During my wedding ceremony (which I can barely believe was already one week ago), there was a moment that transported me back to this deer-hunting expedition. It was when my husband and I were about to exchange rings and I’d realized I wasn’t supposed to be holding anything in my hands. Although tradition would dictate that my sisters hold my flowers, I immediately called out to my father to take my bouquet, and – since we were standing in the middle of a public field – I loudly instructed him, “Watch out for that dog poop over there!” He looked at me wryly, as though questioning how I could possibly think a guy like him would ever miss such a glaring thing as dog poop, but he proceeded to walk gingerly through the tall grass and take my flowers in his hands without another word. Something in the glance we exchanged and in the way he stepped off with my flowers around the landmine of dog poop felt like we were back in a highway-side preserve in Massachusetts, only this time there was a shared victory between us. It may have been the silence or the sea grasses, but I somehow felt a lifetime of quiet communication pass between us and I became aware of the sensation that – without saying anything – I could hear my dad tell me he was proud of me, and I felt like we’d finally spotted our elusive deer.
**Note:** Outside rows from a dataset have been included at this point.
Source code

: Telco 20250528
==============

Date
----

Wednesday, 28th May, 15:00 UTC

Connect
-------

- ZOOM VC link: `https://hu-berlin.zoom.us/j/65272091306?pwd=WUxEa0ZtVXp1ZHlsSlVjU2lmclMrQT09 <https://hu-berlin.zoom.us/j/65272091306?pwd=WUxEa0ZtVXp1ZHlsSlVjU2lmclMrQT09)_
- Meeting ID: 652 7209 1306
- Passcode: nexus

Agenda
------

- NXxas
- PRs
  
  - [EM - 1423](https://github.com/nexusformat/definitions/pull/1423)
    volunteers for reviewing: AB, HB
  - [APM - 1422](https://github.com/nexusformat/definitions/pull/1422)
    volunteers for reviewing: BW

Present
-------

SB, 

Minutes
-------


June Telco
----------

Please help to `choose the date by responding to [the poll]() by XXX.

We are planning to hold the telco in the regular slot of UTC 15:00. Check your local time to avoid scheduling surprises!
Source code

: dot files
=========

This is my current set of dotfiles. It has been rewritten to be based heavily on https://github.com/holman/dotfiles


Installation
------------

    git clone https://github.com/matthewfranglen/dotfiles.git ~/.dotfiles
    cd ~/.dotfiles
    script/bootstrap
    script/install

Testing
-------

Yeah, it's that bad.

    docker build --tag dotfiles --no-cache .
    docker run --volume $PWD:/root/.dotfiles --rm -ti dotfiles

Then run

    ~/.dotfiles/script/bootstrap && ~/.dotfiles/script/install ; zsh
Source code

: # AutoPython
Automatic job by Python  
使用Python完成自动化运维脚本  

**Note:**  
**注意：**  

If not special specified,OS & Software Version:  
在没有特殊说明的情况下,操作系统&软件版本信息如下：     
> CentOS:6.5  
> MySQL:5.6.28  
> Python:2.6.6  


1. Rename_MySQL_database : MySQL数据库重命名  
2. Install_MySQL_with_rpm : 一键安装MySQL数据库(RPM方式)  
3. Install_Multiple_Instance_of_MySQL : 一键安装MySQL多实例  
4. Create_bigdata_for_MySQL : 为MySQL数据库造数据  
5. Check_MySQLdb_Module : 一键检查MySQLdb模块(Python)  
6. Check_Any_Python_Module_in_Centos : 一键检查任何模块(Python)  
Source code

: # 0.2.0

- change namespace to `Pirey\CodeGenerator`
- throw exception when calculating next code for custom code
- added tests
In that moment we could both see so clearly how much we meant to each other, and in this moment – writing these words – the boundlessness of that affection brings me to tears. And, although I thanked him silently at the time, I’m suddenly aware of the fact that we can never truly say thank you enough to the people who love us. So, this is my little “thank you” that I’m sending out to the dear man who taught me to love books, silent reflection, and science-fiction TV – the guy who taught me to watch my surroundings in a writerly way, and the man who would quietly hunt the world one-billion times over in order to find happiness for his children.

Psst: Do you also find that your gratitude sometimes goes unsaid? Do you have any “thank yous” you’ve been itching to say, or stories from your childhood you’ve been aching to share? I would love to hear from you, darling reader! Leave a comment.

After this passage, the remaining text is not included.